As we drove by the church last week--by accident actually--we saw the media frenzy. It was just the morning after and they flooded the street along with their satellite equipped trucks reaching to the sky. In that block, we saw four separate interviews being conducted and several more talking heads reporting to their viewers.
This was just before the street was closed and the flowers and tributes began to accumulate. The enormity of the sadness was settling in and the disbelief that someone could do such a thing prevailed. But the sadness...
We do this stuff... bring comfort and solace to those in great need. We are not first responders but come in later when appropriate--maybe memorial tributes, candle light marches across bridges, at gatherings after the tragedy, when classes convene after a shooting. We have been at the Osa mudslides, DC Navy Yard for weeks after the shootings there--at the request of the Navy, hurricane Katrina and more, the Houston floods and tornado relief missions, the forest fires in the West--time and again, annually at TAPS--Tragedy Assistance Program for Survivors of the military fallen... you get the
On Monday evening, we deployed six HOPE dog/handler teams at the request of the FBI to be with the people on the memorial candlelight walk across the bridge. We were there Tuesday and Wednesday working with the Mental Health agency to be available. There may be more as recovery is ongoing.
The media has praised the people of Charleston for the overwhelming response to try to make something positive come from this tragedy with the hope of starting a meaningful dialog on race in America. We have come a long way but are still far from the finish line.
Comedian Chris Rock used to tell a joke about racial hardship. "Do you know how hard it is to be black in America?" he would ask his audience. "I'll tell you how hard. There's not a single white person in the audience who would trade places with me. And I'm rich!"
The alleged shooter, just 21 and filled with hate, killed nine of our best, kindest, hard working and noblest people... and as a sardonic reward, we get him as the only one left. It's not right. It's not fair.

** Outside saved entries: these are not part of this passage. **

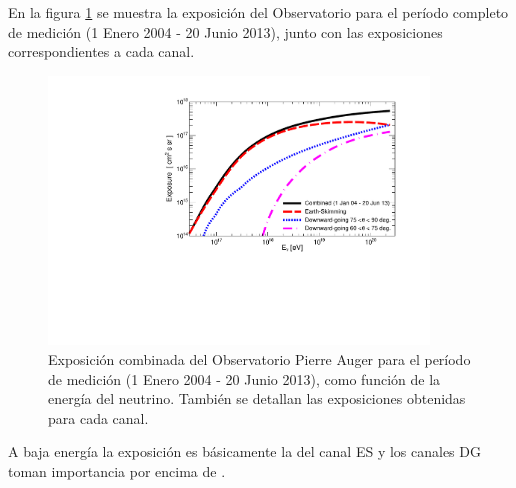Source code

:	En la figura \ref{fig:expTot} se muestra la exposición del Observatorio para el período completo de medición (1 Enero 2004 - 20 Junio 2013), junto con las exposiciones correspondientes a cada canal. 
	\begin{figure}[ht!]
		\begin{center}
			\includegraphics[width=0.9\textwidth]{fig/resultadosAuger/exposure_combined_ageing}
			\caption{Exposición combinada del Observatorio Pierre Auger para el período de medición (1 Enero 2004 - 20 Junio 2013), como función de la energía del neutrino. También se detallan las exposiciones obtenidas para cada canal.}
			\label{fig:expTot}
		\end{center}
	\end{figure}
	A baja energía la exposición es básicamente la del canal ES y los canales DG toman importancia por encima de .
	
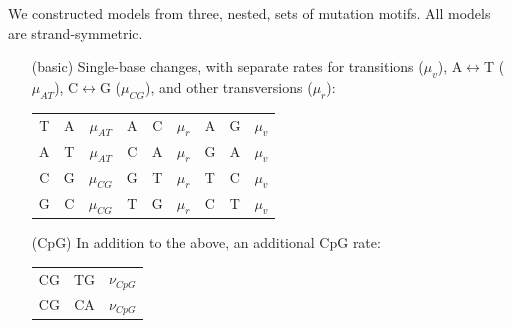 \documentclass{article}
\newcommand{\nA}{\mbox{A}}  %
\newcommand{\nC}{\mbox{C}}
\newcommand{\nG}{\mbox{G}}
\newcommand{\nT}{\mbox{T}}
\theoremstyle{plain}
\theoremstyle{definition}
\begin{document}
We constructed models from three, nested, sets of mutation motifs.
All models are strand-symmetric.
\begin{itemize}
    \item[(basic)]
        Single-base changes, with separate rates for transitions ($\mu_v$),
        \nA$\leftrightarrow$\nT{} ($\mu_{AT}$), \nC$\leftrightarrow$\nG{} ($\mu_{CG}$),
        and other transversions ($\mu_{r}$):
          \begin{center}
            \begin{tabular}{c@{\quad$\to$\quad}c@{\quad at rate\quad }c|c@{\quad$\to$\quad}c@{\quad at rate\quad }c|c@{\quad$\to$\quad}c@{\quad at rate\quad }c}
                \nT  &   \nA   &  $\mu_{AT}$ & \nA  &   \nC   &  $\mu_{r}$ & \nA  &   \nG   &  $\mu_{v}$ \\
                \nA  &   \nT   &  $\mu_{AT}$ & \nC  &   \nA   &  $\mu_{r}$ & \nG  &   \nA   &  $\mu_{v}$ \\
                \nC  &   \nG   &  $\mu_{CG}$ & \nG  &   \nT   &  $\mu_{r}$ & \nT  &   \nC   &  $\mu_{v}$ \\
                \nG  &   \nC   &  $\mu_{CG}$ & \nT  &   \nG   &  $\mu_{r}$ & \nC  &   \nT   &  $\mu_{v}$ \\
            \end{tabular}
          \end{center}

      \item[(CpG)] In addition to the above, an additional CpG rate:
          \begin{center}
            \begin{tabular}{c@{\quad$\to$\quad}c@{\quad at rate\quad }c}
                CG  &   TG   &  $\nu_{CpG}$ \\
                CG  &   CA   &  $\nu_{CpG}$ \\
            \end{tabular}
          \end{center}


\end{itemize}
\end{document}
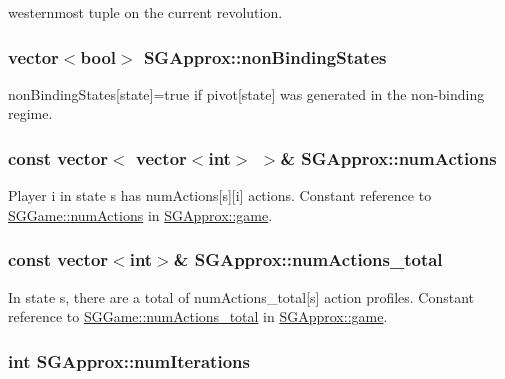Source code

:  westernmost tuple on the current revolution. \hypertarget{classSGApprox_ac05d3697e39d0f671858fd9936581820}{
\subsubsection[{non\-Binding\-States}]{\setlength{\rightskip}{0pt plus 5cm}vector$<$bool$>$ S\-G\-Approx\-::non\-Binding\-States\hspace{0.3cm}{\ttfamily [private]}}}\label{classSGApprox_ac05d3697e39d0f671858fd9936581820}
non\-Binding\-States\mbox{[}state\mbox{]}=true if pivot\mbox{[}state\mbox{]} was generated in the non-\/binding regime. \hypertarget{classSGApprox_af3208841348d868b372549dd7508e300}{
\subsubsection[{num\-Actions}]{\setlength{\rightskip}{0pt plus 5cm}const vector$<$ vector$<$int$>$ $>$\& S\-G\-Approx\-::num\-Actions\hspace{0.3cm}{\ttfamily [private]}}}\label{classSGApprox_af3208841348d868b372549dd7508e300}
Player i in state s has num\-Actions\mbox{[}s\mbox{]}\mbox{[}i\mbox{]} actions. Constant reference to \hyperlink{classSGGame_acebe94d195ffb67f92925bcd4c26d1a9}{S\-G\-Game\-::num\-Actions} in \hyperlink{classSGApprox_a0774e3ed0ff009809606a42c9e7ef727}{S\-G\-Approx\-::game}. \hypertarget{classSGApprox_a0b3cacf6c192238c0fa753c4d71358c6}{
\subsubsection[{num\-Actions\-\_\-total}]{\setlength{\rightskip}{0pt plus 5cm}const vector$<$int$>$\& S\-G\-Approx\-::num\-Actions\-\_\-total\hspace{0.3cm}{\ttfamily [private]}}}\label{classSGApprox_a0b3cacf6c192238c0fa753c4d71358c6}
In state s, there are a total of num\-Actions\-\_\-total\mbox{[}s\mbox{]} action profiles. Constant reference to \hyperlink{classSGGame_a3b219a37177b5b8b38737f570e419429}{S\-G\-Game\-::num\-Actions\-\_\-total} in \hyperlink{classSGApprox_a0774e3ed0ff009809606a42c9e7ef727}{S\-G\-Approx\-::game}. \hypertarget{classSGApprox_a7ab53424f5933726a15001ff2885a4a9}{
\subsubsection[{num\-Iterations}]{\setlength{\rightskip}{0pt plus 5cm}int S\-G\-Approx\-::num\-Iterations\hspace{0.3cm}{\ttfamily [private]}}}\label{classSGApprox_a7ab53424f5933726a15001ff2885a4a9}
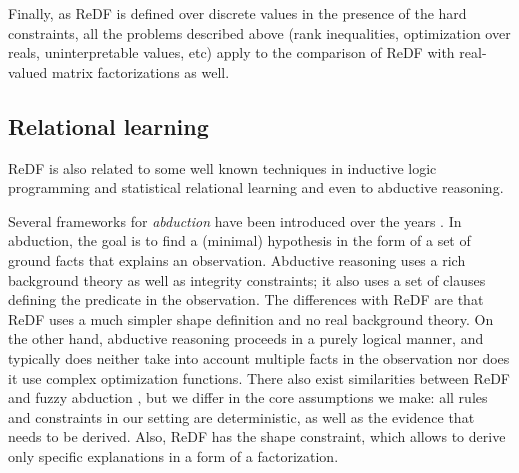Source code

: Finally, as ReDF is defined over discrete values in the presence of the hard constraints, all the problems described above (rank inequalities, optimization over reals, uninterpretable values, etc) apply to the comparison of ReDF with real-valued matrix factorizations as well.\changese



\subsection{Relational learning}
ReDF is also related to some well known techniques in inductive logic programming and statistical relational learning
and even to abductive reasoning. 

Several frameworks for {\em abduction} have been introduced over the years \citep{abduction,abductioninduction}. 
In abduction, the goal is to find a (minimal) hypothesis in the form
of a set of ground facts that explains an observation. Abductive reasoning uses
a rich background theory as well as integrity constraints; it also uses
a set of clauses defining the predicate in the observation. The differences with ReDF are that 
ReDF uses a much simpler shape definition and no real background theory. On the other hand, abductive reasoning
proceeds in a purely logical manner, and typically does neither take into account multiple facts in the observation nor does it use complex optimization functions.  
There also exist similarities between ReDF and fuzzy abduction \citep{fuzzylogicabduction,fuzzystudy}, but we differ in the core assumptions we make: all rules and constraints in our setting are deterministic, as well as the evidence that needs to be derived. Also, ReDF has the shape constraint, which allows to derive only specific explanations in a form of a factorization.


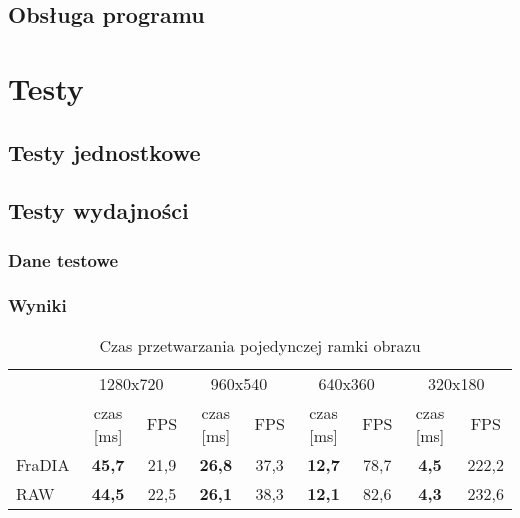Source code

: \documentclass[a4paper,12pt]{article}
\begin{document}
\subsection{Obsługa programu}

\section{Testy}

\subsection{Testy jednostkowe}

\subsection{Testy wydajności}

\subsubsection{Dane testowe}
\subsubsection{Wyniki}







\begin{table}[h!]
\caption[Zadanie pierwsze -- czas przetwarzania pojedynczej ramki obrazu]{Czas przetwarzania pojedynczej ramki obrazu}
\centering
\begin{tabular}{lcccccccc}
\toprule
 & \multicolumn{2}{c}{1280x720} & \multicolumn{2}{c}{960x540} & \multicolumn{2}{c}{640x360} & \multicolumn{2}{c}{320x180} \\
\cmidrule(r){2-9}
 & czas [ms] & FPS & czas [ms] & FPS & czas [ms] & FPS & czas [ms] & FPS \\
\midrule
FraDIA & \bf 45,7 & 21,9 & \bf 26,8 & 37,3 & \bf 12,7 & 78,7 & \bf 4,5 & 222,2 \\
RAW    & \bf 44,5 & 22,5 & \bf 26,1 & 38,3 & \bf 12,1 & 82,6 & \bf 4,3 & 232,6 \\
\bottomrule
\end{tabular}
\label{tab:zad_1_wyniki}
\end{table}
\end{document}
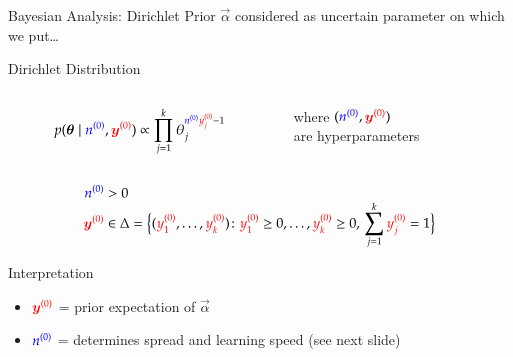 \documentclass{beamer}
\def\rot#1{{\color{red}#1}}
\def\gruen#1{{\color{blue}#1}}
\def\byzr{\rot{\byz}}
\def\yzor{\rot{y\uz_1}}
\def\yzjr{\rot{y\uz_j}}
\def\yzkr{\rot{y\uz_k}}
\def\nzg{\gruen{\nz}}
\begin{document}
\begin{frame}{Bayesian Analysis: Dirichlet Prior}
  $\vec{\alpha}$ considered as uncertain parameter on which we put\dots
  \begin{block}{Dirichlet Distribution}
  \begin{columns}
  \begin{column}{0.65\textwidth}
    \begin{align*}
      p(\vec{\theta}\mid \nzg,\byzr) \propto \prod_{j=1}^k\theta_j^{\nzg\yzjr-1}
    \end{align*}
  \end{column}  
  \begin{column}{0.35\textwidth}
    \rule{0ex}{3ex}where $(\nzg, \byzr)$\\ are hyperparameters
 \end{column}
 \end{columns}\vspace*{-1ex}
    \begin{align*}
      \nzg &> 0\\[-1ex]
      \byzr &\in \Delta=\Big\{
        (\yzor,\dots,\yzkr)\colon \yzor\ge0,\dots,\yzkr\ge 0,\,\sum_{j=1}^k \yzjr=1
      \Big\}
    \end{align*}
  \end{block}
  \begin{block}{Interpretation}
    \begin{itemize}
    \item $\byzr$ = \alert{prior expectation of $\vec{\alpha}$}
    \item $\nzg$ = determines \alert{spread} and \alert{learning speed} (see next slide)
    \end{itemize}
  \end{block}
\end{frame}
\end{document}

John Stewart said it most poignantly here. It's just a few minutes... and it's worth it to get a rich perspective.
Now there is a broad movement by politicians and major retailers to take the Confederate flag down from public adoration and relegate it to museum status where it has a place. Will it happen? We'll see.
*One recent study estimates the United States has a gun ownership of 89 guns per 100 people--but only one third of households own them all. So we're number 1... big time.
We also lead in shooting tragedies like Sandy Hook, Aurora, Charleston, the Amish school shootings, Columbine, Virginia Tech (Google 'school shootings' and you will be taken aback)... the list goes on. And we have a huge lead in people killed by guns, both in numbers and by a percentage of population.
We're either good at the wrong things or not trying hard enough at the right ones.
Like it or not, we have a gun culture, but wouldn't you think we could manage it better? After Sandy Hook, when many pushed for background checks on all who want to buy guns, and the elimination of large capacity magazines to use in firearms that can fire a lot in a brief period of time, we got instead a push for open carry and looser restrictions. I am still amazed at the photo that ran nationwide showing several people shopping at Target with loaded rifles strapped to their backs, just because they can.
The NRA is a VERY STRONG organization that lobbies effectively and makes or breaks politicians by promoting or withholding endorsements. If two of three households are not gun owners, how come the smaller percentage controls the game? Do you hear us Congress? Congress? CONGRESS?
Any positive action we take will not be solely definitive... but it will be a start.
I do know one thing to be true... none of this will change any closed mind.
*Figures shown are estimates based on credible studies. These statistics reflect order of magnitude, plus or minus.